Het kan iedereen overkomen. Plotseling word jij, of wordt iemand in je naaste omgeving, ernstig ziek. In de eerste plaats richt je je dan natuurlijk op het beter worden. Maar terwijl jouw leven ingrijpend verandert, draait de wereld om je heen gewoon door.
Thuis worden de (zorg)taken anders verdeeld, je kunt minder of helemaal niet werken en als je terugkomt op je werk, kun je niet direct volledig beginnen. Misschien moet je wel accepteren dat je nooit meer helemaal de oude wordt. Dat kan heel moeilijk zijn! Want het liefst wil je weer normaal meedoen. Je belandt in een achtbaan van gevoelens en emoties. Dat is een normale reactie op zo’n heftige gebeurtenis. Maar hoe ga je hiermee om? De medisch maatschappelijk werkers van het Martini Ziekenhuis kunnen daarbij ondersteunen.
Nieuw evenwicht vinden
Wianda Pastoor is een van de vier medisch maatschappelijk werkers in het Martini Ziekenhuis. Wianda: ‘Ziek zijn brengt vaak angst en onzekerheid met zich mee. Je kunt afhankelijker worden van je naasten. De lichamelijke veranderingen hebben ook gevolgen voor andere levensgebieden, zoals relaties, gezin, werk, vrije tijd en financiën. Wij ondersteunen je bij het vinden van een nieuw evenwicht in deze veranderde situatie. Ons werkveld is breed. We bieden bijvoorbeeld begeleiding, geven informatie en advies of verwijzen je naar andere vormen van hulpverlening bij jou in de buurt. We kijken vooral naar waar jij op dat moment behoefte aan hebt.’
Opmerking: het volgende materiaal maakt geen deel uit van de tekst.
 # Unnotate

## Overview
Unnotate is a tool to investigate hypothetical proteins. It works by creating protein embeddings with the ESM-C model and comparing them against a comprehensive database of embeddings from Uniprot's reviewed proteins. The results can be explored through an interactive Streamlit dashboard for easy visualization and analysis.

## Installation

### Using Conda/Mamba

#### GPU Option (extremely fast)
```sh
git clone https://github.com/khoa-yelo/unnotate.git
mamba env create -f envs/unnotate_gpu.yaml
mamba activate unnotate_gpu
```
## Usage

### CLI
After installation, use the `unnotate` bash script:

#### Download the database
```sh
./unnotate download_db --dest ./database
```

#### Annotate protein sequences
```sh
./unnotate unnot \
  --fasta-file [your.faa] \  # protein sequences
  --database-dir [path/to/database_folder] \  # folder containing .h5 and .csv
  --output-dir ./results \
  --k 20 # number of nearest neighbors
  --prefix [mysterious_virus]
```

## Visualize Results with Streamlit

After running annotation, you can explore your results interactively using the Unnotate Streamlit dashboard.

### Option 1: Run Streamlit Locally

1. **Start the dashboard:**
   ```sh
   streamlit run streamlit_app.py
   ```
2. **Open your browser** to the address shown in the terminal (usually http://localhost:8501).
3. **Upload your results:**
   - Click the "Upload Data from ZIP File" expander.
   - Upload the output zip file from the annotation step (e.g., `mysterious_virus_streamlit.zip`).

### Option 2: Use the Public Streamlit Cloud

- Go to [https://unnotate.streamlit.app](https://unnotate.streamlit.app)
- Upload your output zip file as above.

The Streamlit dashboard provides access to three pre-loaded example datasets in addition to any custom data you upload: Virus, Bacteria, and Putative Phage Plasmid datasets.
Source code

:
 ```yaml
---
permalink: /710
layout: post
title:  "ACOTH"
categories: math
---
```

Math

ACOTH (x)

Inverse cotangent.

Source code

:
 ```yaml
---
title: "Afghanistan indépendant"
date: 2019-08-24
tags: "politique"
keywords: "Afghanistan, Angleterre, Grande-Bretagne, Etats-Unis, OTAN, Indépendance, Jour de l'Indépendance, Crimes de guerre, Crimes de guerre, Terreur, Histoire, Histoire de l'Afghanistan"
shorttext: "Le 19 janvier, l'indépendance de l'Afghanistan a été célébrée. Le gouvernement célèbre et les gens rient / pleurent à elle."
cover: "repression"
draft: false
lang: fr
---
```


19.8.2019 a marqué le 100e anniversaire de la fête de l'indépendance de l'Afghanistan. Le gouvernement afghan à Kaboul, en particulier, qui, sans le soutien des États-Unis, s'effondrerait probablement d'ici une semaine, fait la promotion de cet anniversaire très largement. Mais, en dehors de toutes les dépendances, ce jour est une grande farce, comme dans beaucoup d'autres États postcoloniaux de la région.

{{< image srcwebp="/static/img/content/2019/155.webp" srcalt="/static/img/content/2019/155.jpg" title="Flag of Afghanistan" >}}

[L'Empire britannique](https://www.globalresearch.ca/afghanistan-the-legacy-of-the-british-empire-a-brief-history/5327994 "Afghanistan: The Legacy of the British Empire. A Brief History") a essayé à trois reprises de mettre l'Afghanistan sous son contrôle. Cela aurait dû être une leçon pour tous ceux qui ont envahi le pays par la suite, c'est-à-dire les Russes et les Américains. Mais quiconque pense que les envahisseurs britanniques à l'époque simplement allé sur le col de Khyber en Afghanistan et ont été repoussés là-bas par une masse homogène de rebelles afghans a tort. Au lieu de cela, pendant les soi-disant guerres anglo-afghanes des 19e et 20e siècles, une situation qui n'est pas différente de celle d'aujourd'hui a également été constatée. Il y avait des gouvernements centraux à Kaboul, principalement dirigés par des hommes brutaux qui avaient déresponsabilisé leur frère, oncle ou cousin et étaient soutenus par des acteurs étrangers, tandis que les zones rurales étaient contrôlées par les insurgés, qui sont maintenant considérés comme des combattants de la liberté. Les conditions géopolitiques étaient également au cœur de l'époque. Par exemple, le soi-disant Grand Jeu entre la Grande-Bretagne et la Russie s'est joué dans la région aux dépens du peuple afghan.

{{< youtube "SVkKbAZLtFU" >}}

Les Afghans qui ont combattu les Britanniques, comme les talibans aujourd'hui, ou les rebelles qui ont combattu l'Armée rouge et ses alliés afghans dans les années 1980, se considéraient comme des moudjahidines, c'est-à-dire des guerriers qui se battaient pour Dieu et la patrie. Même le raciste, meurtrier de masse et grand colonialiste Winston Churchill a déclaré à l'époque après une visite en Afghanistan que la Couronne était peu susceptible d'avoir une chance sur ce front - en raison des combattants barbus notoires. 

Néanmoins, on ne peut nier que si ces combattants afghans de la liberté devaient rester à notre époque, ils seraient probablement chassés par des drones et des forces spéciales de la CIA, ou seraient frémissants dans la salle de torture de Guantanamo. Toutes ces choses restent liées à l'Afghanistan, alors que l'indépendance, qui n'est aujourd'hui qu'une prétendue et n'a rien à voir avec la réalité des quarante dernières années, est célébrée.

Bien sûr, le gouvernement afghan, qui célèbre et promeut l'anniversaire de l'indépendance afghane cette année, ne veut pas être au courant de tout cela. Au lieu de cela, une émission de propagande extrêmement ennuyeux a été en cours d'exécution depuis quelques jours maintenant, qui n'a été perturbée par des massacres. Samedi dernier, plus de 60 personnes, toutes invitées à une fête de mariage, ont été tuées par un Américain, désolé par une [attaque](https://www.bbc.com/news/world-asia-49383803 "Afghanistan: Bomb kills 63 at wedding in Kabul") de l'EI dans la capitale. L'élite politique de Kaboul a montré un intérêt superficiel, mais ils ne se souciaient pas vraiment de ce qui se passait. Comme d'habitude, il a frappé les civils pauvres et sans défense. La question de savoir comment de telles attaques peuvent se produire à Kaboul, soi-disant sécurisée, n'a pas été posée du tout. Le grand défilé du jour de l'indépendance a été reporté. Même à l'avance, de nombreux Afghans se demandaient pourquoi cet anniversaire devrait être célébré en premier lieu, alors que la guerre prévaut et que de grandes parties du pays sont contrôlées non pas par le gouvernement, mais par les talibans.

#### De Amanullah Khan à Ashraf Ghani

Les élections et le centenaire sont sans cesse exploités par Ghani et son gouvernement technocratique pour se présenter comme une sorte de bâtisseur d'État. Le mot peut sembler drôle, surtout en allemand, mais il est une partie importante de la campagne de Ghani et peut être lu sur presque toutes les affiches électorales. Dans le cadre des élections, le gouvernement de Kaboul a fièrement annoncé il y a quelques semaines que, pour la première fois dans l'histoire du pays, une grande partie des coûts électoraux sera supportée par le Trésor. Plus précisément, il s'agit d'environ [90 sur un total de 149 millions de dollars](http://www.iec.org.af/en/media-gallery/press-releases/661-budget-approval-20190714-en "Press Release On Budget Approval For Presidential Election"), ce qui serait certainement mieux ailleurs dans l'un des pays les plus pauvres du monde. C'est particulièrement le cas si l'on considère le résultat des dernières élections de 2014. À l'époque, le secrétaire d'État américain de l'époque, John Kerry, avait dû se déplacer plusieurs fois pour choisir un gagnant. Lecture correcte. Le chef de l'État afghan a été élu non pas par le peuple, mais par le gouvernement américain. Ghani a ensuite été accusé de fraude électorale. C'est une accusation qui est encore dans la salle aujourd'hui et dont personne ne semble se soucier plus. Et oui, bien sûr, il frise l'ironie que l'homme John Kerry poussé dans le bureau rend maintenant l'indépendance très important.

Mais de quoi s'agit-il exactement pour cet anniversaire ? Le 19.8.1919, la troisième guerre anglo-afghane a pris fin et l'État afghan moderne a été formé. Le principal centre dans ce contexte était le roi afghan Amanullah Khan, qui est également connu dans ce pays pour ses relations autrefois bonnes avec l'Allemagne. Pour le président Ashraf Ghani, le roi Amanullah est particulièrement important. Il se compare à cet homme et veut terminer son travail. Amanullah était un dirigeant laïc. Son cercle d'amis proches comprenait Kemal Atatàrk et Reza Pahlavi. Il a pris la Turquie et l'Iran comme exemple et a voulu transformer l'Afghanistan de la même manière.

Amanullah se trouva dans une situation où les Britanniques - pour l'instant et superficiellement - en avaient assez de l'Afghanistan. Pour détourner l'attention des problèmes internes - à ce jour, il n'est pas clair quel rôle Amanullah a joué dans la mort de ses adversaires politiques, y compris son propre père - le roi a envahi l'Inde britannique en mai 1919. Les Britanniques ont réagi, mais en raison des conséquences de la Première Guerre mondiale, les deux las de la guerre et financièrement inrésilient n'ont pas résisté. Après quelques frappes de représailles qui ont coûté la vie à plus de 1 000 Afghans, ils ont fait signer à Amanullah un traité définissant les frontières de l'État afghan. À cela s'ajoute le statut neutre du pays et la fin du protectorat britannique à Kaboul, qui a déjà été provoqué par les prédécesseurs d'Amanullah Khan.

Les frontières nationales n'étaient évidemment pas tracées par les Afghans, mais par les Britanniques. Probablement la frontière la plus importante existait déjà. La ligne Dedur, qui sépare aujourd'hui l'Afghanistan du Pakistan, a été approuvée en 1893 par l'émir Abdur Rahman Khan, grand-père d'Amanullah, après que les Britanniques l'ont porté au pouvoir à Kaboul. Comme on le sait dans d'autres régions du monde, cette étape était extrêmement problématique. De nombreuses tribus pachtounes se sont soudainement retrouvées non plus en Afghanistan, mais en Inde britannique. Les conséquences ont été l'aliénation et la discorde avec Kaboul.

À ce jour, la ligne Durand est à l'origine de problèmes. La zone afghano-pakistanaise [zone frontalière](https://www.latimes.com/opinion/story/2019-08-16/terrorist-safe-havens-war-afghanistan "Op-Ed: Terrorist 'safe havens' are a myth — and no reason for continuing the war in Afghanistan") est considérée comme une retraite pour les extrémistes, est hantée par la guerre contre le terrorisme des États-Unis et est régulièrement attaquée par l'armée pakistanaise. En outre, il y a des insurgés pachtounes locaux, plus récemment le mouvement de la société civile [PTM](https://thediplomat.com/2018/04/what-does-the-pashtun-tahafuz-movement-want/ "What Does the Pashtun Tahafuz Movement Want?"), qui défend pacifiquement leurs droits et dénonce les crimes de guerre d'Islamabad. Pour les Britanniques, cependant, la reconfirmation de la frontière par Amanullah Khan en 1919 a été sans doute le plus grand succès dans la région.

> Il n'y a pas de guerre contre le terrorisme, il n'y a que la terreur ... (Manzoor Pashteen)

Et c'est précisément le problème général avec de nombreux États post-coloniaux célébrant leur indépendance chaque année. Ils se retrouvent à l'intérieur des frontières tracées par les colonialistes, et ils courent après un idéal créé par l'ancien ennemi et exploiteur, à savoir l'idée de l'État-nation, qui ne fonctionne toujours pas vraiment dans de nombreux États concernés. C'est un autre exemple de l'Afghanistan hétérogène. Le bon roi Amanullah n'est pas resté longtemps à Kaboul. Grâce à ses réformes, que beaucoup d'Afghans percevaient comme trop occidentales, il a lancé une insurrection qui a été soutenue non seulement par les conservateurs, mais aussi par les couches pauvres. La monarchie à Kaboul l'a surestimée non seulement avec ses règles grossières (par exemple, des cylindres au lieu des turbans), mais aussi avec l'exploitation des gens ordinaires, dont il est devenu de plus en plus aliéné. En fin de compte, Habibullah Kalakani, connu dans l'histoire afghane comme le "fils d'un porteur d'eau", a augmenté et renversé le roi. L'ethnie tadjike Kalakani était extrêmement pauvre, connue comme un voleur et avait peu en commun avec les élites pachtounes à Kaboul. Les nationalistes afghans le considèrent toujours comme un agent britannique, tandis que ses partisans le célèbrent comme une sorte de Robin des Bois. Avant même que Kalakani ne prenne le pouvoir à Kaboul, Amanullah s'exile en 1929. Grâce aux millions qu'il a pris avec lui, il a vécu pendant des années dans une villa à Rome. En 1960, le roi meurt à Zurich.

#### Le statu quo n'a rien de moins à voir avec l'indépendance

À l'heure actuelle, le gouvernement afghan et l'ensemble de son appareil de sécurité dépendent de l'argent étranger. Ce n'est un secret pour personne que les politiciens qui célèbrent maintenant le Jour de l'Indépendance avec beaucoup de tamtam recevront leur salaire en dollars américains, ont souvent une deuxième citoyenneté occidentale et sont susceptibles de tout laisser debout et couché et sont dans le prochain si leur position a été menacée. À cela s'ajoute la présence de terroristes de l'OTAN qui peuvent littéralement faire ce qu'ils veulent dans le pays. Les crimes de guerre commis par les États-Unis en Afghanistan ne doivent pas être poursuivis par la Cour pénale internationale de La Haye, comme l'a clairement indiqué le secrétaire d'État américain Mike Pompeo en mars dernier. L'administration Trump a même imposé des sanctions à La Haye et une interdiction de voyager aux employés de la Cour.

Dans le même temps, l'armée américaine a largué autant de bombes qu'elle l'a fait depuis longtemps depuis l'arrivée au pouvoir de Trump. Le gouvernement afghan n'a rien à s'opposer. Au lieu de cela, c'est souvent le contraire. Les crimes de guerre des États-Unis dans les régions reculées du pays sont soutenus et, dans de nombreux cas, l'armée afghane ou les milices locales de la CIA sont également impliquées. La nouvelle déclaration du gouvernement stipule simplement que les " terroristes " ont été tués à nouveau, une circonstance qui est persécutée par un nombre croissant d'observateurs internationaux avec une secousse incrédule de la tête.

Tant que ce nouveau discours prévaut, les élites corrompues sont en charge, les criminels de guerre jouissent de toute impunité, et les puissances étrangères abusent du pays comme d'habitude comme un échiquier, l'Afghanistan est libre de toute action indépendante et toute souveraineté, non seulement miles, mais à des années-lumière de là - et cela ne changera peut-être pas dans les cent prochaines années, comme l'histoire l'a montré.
Je staat er niet alleen voor
In het Martini Ziekenhuis kunnen patiënten zelf aan de bel trekken, maar ook de arts of een verpleegkundige kan de patiënt wijzen op de mogelijkheid voor een gesprek met een medisch maatschappelijk werker. Zij zien wat het ziek zijn met patiënten of hun naasten kan doen. Sommige mensen vinden het dan alsnog lastig om hulp te vragen. Het motto van Wianda is: ‘Uiteindelijk moet je het zelf doen, maar je hoeft het niet alleen te doen!’ Alleen al het besef dat je er niet alleen voor staat, kan mensen helpen. ‘Ik vind het elke keer weer bijzonder dat ik met een patiënt mee mag lopen, echt naast de patiënt sta, tijdens zo’n ingrijpende fase in het leven. Want voor de patiënt of zijn naasten staat het leven echt op zijn kop. Als ik dan na een aantal gesprekken merk dat de patiënt weer wat grip op de situatie krijgt, word ik daar blij van.’